How they feel this material warrants a double album is borderline criminal
Though the most egregious aspect of this whole project has to be the uninspired songwriting. As aforementioned, Cyr is as edgeless and timid as The Smashing Pumpkins could ever hope to be. Corgan incorporates too many instrumental breaks curtailing any real momentum to these songs, which I feel tracks like the opener ‘The Colour of Love’ particularly suffers from. The overuse of Katie Cole and Sierra Swan on backing vocals is not great either, at times their trailing vocals on the hooks and choruses especially can be unpleasant in its corniness. It’s very apparent on the title track, which is genuinely a contender for worst song. The forgettable instrumental, cliched song structure, and a cringeworthy bridge is all introduced in an unforgivably clunky delivery. The choruses and hooks are hit or miss, with songs such as ‘Ramona’ being a particularly annoying example.
Corgan’s lyrics on this album are pretty verbose too. In the track ‘Dulcet in E’ he refers to “necromancer[s]” and in ‘Wrath’ he mentions how he has “no more strength than Ulysses.” It’s left unanswered, wondering who’s this LP for? Corgan has expressed how he wishes to still make music for contemporary audiences, and that is evident with the myriad of pop-friendly beats on this project. However, it’s difficult to see why any fan of contemporary music would go to The Smashing Pumpkins for their synth-pop fix, and one familiar with the their previous work will feel this LP leaves much to be desired. If there was a Venn diagram that represented established Smashing Pumpkins fans, lovers of contemporary synth-pop, and those who are well-versed in the Classics, the intersection of all three categories would be hopelessly small.

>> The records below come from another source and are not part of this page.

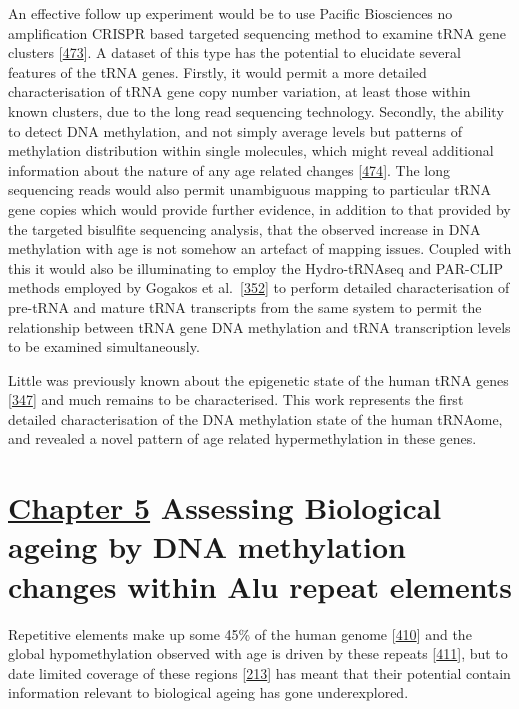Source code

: \documentclass[
]{book}
\begin{document}
An effective follow up experiment would be to use Pacific Biosciences no amplification CRISPR based targeted sequencing method to examine tRNA gene clusters {[}\protect\hyperlink{ref-Wieben2019}{473}{]}.
A dataset of this type has the potential to elucidate several features of the tRNA genes.
Firstly, it would permit a more detailed characterisation of tRNA gene copy number variation, at least those within known clusters, due to the long read sequencing technology.
Secondly, the ability to detect DNA methylation, and not simply average levels but patterns of methylation distribution within single molecules, which might reveal additional information about the nature of any age related changes {[}\protect\hyperlink{ref-Flusberg2010}{474}{]}.
The long sequencing reads would also permit unambiguous mapping to particular tRNA gene copies which would provide further evidence, in addition to that provided by the targeted bisulfite sequencing analysis, that the observed increase in DNA methylation with age is not somehow an artefact of mapping issues.
Coupled with this it would also be illuminating to employ the Hydro-tRNAseq and PAR-CLIP methods employed by Gogakos et al.~{[}\protect\hyperlink{ref-Gogakos2017}{352}{]} to perform detailed characterisation of pre-tRNA and mature tRNA transcripts from the same system to permit the relationship between tRNA gene DNA methylation and tRNA transcription levels to be examined simultaneously.

Little was previously known about the epigenetic state of the human tRNA genes {[}\protect\hyperlink{ref-Bhargava2013a}{347}{]} and much remains to be characterised.
This work represents the first detailed characterisation of the DNA methylation state of the human tRNAome, and revealed a novel pattern of age related hypermethylation in these genes.

\hypertarget{chapter-5-assessing-biological-ageing-by-dna-methylation-changes-within-alu-repeat-elements}{%
\section{\texorpdfstring{\protect\hyperlink{Alus}{Chapter 5} Assessing Biological ageing by DNA methylation changes within Alu repeat elements}{Chapter 5 Assessing Biological ageing by DNA methylation changes within Alu repeat elements}}\label{chapter-5-assessing-biological-ageing-by-dna-methylation-changes-within-alu-repeat-elements}}

Repetitive elements make up some 45\% of the human genome {[}\protect\hyperlink{ref-Jorda2017}{410}{]} and the global hypomethylation observed with age is driven by these repeats {[}\protect\hyperlink{ref-Bollati2010}{411}{]}, but to date limited coverage of these regions {[}\protect\hyperlink{ref-Clark2012}{213}{]} has meant that their potential contain information relevant to biological ageing has gone underexplored.
\end{document}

Of course, there are some decent moments to be found in this work. The production is generally tasteful, especially whenever a crisp acoustic guitar is being played. As aforementioned, tracks like ‘Anno Satana’ and ‘Wyttch’ are definitely standouts. The former grooves hard, and the latter is more than tolerable despite the instrumental and the chorus coming off as garish and slightly clunky. ‘Haunted’ perhaps contains the best hook on the whole LP, and ‘Hidden Sun’ is a neat little number. The closer, ‘Minerva’, is probably the album’s best, as it possesses the most sensible musical ideas out of all the tracks on this record.
Cyr is another misfire from The Pumpkins. How they feel this material warrants a double album is borderline criminal, given that it comes twenty-five years after their exceptional double album Mellon Collie. This is yet another reminder that Corgan and co. are not the supreme songwriters they used to be.